In fact, Nishi would earn a degree of public recognition sooner than Nishida, by producing the first Japanese translation of Thomas Hill Green’s book, Prolegomena to Ethics, nearly a decade before the publication of Nishida's An Inquiry Into the Good (善の研究 Zen no Kenkyū.) Nishi also received significant public attention for his contribution in calming down a national furor in 1931, regarding the government’s proposal to restructure the system of higher education and abolish some of the old high schools.

== Philosophy ==
Nishi provides a basic summary of his perspective on 'Western learning' and 'Eastern learning' in the introductory chapter to his 1934 work, Eastern Ethics (東洋倫理).

Nishi argues that western learning in general, including both science and philosophy, is “learning for the sake of learning”; an abstract, amoral, foreign import. He claims that “Eastern learning”, meanwhile, is fundamentally a different kind of learning which comes from a different source; a moral reverence for teaching, over an individualistic, eros driven love of truth itself. Over and against such "selfish" “learning for the sake of learning”, Nishi claims that Eastern learning is so-called “practical” or “real” learning (実学, jitsugaku), connected to all the important aspects of cultured, communal life, and existing to serve the needs of such a life. For Nishi, to understand what the great masters or sages have left to us, is to understand everything that is truly important for the purposes of properly living as a human being.

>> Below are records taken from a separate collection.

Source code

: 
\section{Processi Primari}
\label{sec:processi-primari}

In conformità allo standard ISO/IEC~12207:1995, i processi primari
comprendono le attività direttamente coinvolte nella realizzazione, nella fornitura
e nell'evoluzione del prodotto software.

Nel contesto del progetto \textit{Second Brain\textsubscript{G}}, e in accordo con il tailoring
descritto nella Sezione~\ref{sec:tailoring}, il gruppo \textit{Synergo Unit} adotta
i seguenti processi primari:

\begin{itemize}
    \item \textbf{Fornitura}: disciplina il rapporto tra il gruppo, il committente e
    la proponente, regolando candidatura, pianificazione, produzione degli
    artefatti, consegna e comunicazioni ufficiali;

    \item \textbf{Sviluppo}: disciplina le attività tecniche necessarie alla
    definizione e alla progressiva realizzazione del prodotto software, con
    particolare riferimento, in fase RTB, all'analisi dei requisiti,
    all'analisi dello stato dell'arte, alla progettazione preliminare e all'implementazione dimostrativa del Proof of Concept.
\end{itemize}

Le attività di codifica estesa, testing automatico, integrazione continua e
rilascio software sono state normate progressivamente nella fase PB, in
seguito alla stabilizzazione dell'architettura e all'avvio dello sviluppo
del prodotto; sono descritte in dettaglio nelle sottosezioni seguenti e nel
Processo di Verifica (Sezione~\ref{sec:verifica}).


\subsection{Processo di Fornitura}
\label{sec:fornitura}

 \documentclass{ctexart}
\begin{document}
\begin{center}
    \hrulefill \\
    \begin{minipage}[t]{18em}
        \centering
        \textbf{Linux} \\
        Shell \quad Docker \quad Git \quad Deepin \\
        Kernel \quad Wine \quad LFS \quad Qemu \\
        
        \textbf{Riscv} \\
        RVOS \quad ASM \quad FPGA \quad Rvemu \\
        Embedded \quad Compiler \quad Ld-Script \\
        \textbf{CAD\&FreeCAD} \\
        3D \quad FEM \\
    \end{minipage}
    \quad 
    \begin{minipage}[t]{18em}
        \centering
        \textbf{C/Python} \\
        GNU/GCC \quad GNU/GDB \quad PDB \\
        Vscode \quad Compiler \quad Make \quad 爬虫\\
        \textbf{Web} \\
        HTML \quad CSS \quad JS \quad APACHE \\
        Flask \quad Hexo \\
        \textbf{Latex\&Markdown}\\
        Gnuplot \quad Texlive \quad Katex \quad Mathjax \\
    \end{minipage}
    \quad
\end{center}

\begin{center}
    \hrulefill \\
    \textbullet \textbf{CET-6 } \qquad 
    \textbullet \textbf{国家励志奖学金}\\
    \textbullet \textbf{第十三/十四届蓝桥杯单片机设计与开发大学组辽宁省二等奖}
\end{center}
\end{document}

Nishi uses the techniques of modern scholarship, of modern thinking, to articulate the inner meaning of his tradition, while at the same time asserting its fundamental superiority. Yet Nishi cannot achieve this move by recasting his tradition as “Japanese philosophy” in the manner of Feng Youlan and Chinese philosophy. Nishi would find such a category to be both insufficient for grasping the meaning of the tradition, as well as already a kind of capitulation. That is to say, Nishi argued that not only was the Japanese tradition not ‘philosophical’, but that it was superior. In this respect his approach is very different to the contemporary standpoint of comparative philosophy, which reads philosophy as a global, trans-cultural phenomenon.

== Legacy ==
However, while Nishida Kitarō remains well known, both inside and outside of Japan, with his major works translated into multiple languages, Nishi Shinichirō is today a little known figure. Although he published some forty odd books and papers, few if any of these works are in print, and none have appeared in English. This is because while Nishida’s reputation largely survived the ‘dark valley’ of the era of ultra-nationalism unscathed, Nishi’s did not. He is regarded as having been a far more enthusiastic promoter of so-called Kokutai-ron (国体論), of discourse about a special Japanese sovereignty derived from the divinity of the imperial household. Many of Nishi's works in the 1930s were published through the Centre for National Spiritual Culture, which was established in 1932 as part of a government sponsored effort towards a so-called “national spiritual mobilization” (国民精神総動員). After the surrender of Japan, the center was shut down by the occupying authorities in late 1945, after being designated as an Ultra Nationalist organization, with its associated instructors purged from public office. Nishi’s philosophical legacy is therefore quite indelibly connected to the nationalism of the 1930s and 40s. It is due to this connection that some commentators (such as Yoshida Kōhei) have claimed that Nishi was "willfully forgotten."

However, in recent years a number of works have begun to appear in Japanese, discussing Nishi's thought and legacy in a more positive light.